(Records excerpted from a collection)
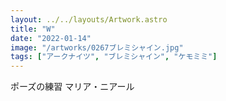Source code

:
 ```yaml
---
layout: ../../layouts/Artwork.astro
title: "W"
date: "2022-01-14"
image: "/artworks/0267ブレミシャイン.jpg"
tags: ["アークナイツ", "ブレミシャイン", "ケモミミ"]
---
```


ポーズの練習 マリア・ニアール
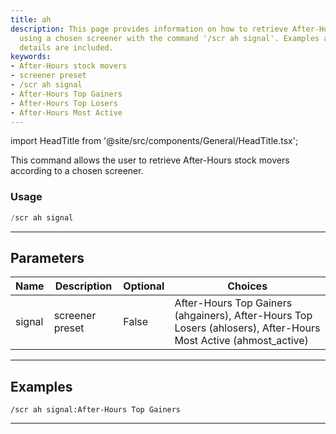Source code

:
 ```yaml
---
title: ah
description: This page provides information on how to retrieve After-Hours stock movers
  using a chosen screener with the command '/scr ah signal'. Examples and parameter
  details are included.
keywords:
- After-Hours stock movers
- screener preset
- /scr ah signal
- After-Hours Top Gainers
- After-Hours Top Losers
- After-Hours Most Active
---
```


import HeadTitle from '@site/src/components/General/HeadTitle.tsx';

<HeadTitle title="screeners: ah - Discord Reference | OpenBB Bot Docs" />

This command allows the user to retrieve After-Hours stock movers according to a chosen screener.

### Usage

```python wordwrap
/scr ah signal
```

---

## Parameters

| Name | Description | Optional | Choices |
| ---- | ----------- | -------- | ------- |
| signal | screener preset | False | After-Hours Top Gainers (ahgainers), After-Hours Top Losers (ahlosers), After-Hours Most Active (ahmost_active) |


---

## Examples

```
/scr ah signal:After-Hours Top Gainers
```

---
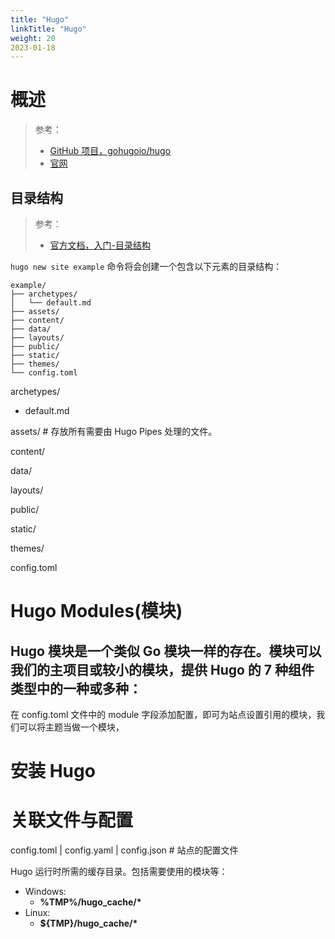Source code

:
 ```yaml
---
title: "Hugo"
linkTitle: "Hugo"
weight: 20
2023-01-18
---
```


# 概述

> 参考：
> - [GitHub 项目，gohugoio/hugo](https://github.com/gohugoio/hugo)
> - [官网](https://gohugo.io/)


## 目录结构
> 参考：
> - [官方文档，入门-目录结构](https://gohugo.io/getting-started/directory-structure/)

`hugo new site example` 命令将会创建一个包含以下元素的目录结构：
```
example/
├── archetypes/
│   └── default.md
├── assets/
├── content/
├── data/
├── layouts/
├── public/
├── static/
├── themes/
└── config.toml
```
archetypes/
- default.md

assets/ # 存放所有需要由 Hugo Pipes 处理的文件。

content/

data/

layouts/

public/

static/

themes/

config.toml


# Hugo Modules(模块)
Hugo 模块是一个类似 Go 模块一样的存在。模块可以我们的主项目或较小的模块，提供 Hugo 的 7 种组件类型中的一种或多种：
- 

在 config.toml 文件中的 module 字段添加配置，即可为站点设置引用的模块，我们可以将主题当做一个模块，



# 安装 Hugo


# 关联文件与配置
config.toml | config.yaml | config.json # 站点的配置文件

Hugo 运行时所需的缓存目录。包括需要使用的模块等：
- Windows:
	- **%TMP%/hugo_cache/\***
- Linux:
	- **${TMP}/hugo_cache/\***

_Problem to work on_. Every entry, exactly as written: transcribe it, passing over any pictures.

_Written response_.
Source code

:
 ```yaml
---
layout: ../../layouts/Artwork.astro
title: "W"
date: "2022-01-14"
image: "/artworks/0267ブレミシャイン.jpg"
tags: ["アークナイツ", "ブレミシャイン", "ケモミミ"]
---
```


ポーズの練習 マリア・ニアール
Source code

:
 ```yaml
---
title: ah
description: This page provides information on how to retrieve After-Hours stock movers
  using a chosen screener with the command '/scr ah signal'. Examples and parameter
  details are included.
keywords:
- After-Hours stock movers
- screener preset
- /scr ah signal
- After-Hours Top Gainers
- After-Hours Top Losers
- After-Hours Most Active
---
```


import HeadTitle from '@site/src/components/General/HeadTitle.tsx';

<HeadTitle title="screeners: ah - Discord Reference | OpenBB Bot Docs" />

This command allows the user to retrieve After-Hours stock movers according to a chosen screener.

### Usage

```python wordwrap
/scr ah signal
```

---

## Parameters

| Name | Description | Optional | Choices |
| ---- | ----------- | -------- | ------- |
| signal | screener preset | False | After-Hours Top Gainers (ahgainers), After-Hours Top Losers (ahlosers), After-Hours Most Active (ahmost_active) |


---

## Examples

```
/scr ah signal:After-Hours Top Gainers
```

---
Source code

:
 ```yaml
---
title: "Hugo"
linkTitle: "Hugo"
weight: 20
2023-01-18
---
```


# 概述

> 参考：
> - [GitHub 项目，gohugoio/hugo](https://github.com/gohugoio/hugo)
> - [官网](https://gohugo.io/)


## 目录结构
> 参考：
> - [官方文档，入门-目录结构](https://gohugo.io/getting-started/directory-structure/)

`hugo new site example` 命令将会创建一个包含以下元素的目录结构：
```
example/
├── archetypes/
│   └── default.md
├── assets/
├── content/
├── data/
├── layouts/
├── public/
├── static/
├── themes/
└── config.toml
```
archetypes/
- default.md

assets/ # 存放所有需要由 Hugo Pipes 处理的文件。

content/

data/

layouts/

public/

static/

themes/

config.toml


# Hugo Modules(模块)
Hugo 模块是一个类似 Go 模块一样的存在。模块可以我们的主项目或较小的模块，提供 Hugo 的 7 种组件类型中的一种或多种：
- 

在 config.toml 文件中的 module 字段添加配置，即可为站点设置引用的模块，我们可以将主题当做一个模块，



# 安装 Hugo


# 关联文件与配置
config.toml | config.yaml | config.json # 站点的配置文件

Hugo 运行时所需的缓存目录。包括需要使用的模块等：
- Windows:
	- **%TMP%/hugo_cache/\***
- Linux:
	- **${TMP}/hugo_cache/\***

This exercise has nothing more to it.